**WORKING DATA:**
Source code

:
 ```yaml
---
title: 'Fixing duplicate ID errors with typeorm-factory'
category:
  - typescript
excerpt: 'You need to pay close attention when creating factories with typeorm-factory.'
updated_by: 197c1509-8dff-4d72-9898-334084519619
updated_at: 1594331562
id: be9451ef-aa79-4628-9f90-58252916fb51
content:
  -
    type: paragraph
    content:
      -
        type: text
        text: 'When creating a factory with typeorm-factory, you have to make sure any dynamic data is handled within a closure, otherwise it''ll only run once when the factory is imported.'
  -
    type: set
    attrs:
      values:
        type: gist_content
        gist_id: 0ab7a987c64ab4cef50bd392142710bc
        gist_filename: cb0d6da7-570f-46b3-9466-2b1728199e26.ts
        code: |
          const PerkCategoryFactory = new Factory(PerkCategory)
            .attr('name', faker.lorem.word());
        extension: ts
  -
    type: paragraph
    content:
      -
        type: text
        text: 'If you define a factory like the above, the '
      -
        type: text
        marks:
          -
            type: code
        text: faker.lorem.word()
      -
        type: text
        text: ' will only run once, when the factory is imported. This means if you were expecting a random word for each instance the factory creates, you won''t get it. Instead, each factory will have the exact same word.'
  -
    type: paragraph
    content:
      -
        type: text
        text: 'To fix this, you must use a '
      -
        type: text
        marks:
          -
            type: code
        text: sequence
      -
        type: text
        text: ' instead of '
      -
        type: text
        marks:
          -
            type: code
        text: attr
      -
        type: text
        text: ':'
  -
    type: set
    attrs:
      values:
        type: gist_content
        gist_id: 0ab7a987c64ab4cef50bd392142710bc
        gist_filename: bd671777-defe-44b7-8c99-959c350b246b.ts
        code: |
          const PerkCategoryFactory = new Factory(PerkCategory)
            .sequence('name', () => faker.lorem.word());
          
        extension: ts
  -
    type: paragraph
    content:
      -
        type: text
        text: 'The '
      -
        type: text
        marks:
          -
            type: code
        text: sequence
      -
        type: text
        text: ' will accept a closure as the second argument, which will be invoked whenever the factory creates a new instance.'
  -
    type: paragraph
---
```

**PROBLEM REQUIREMENTS:** Take each line above that holds the string "have" and copy it.

**SOLUTION TO THIS PROBLEM:**
        text: 'When creating a factory with typeorm-factory, you have to make sure any dynamic data is handled within a closure, otherwise it''ll only run once when the factory is imported.'
        text: ' will only run once, when the factory is imported. This means if you were expecting a random word for each instance the factory creates, you won''t get it. Instead, each factory will have the exact same word.'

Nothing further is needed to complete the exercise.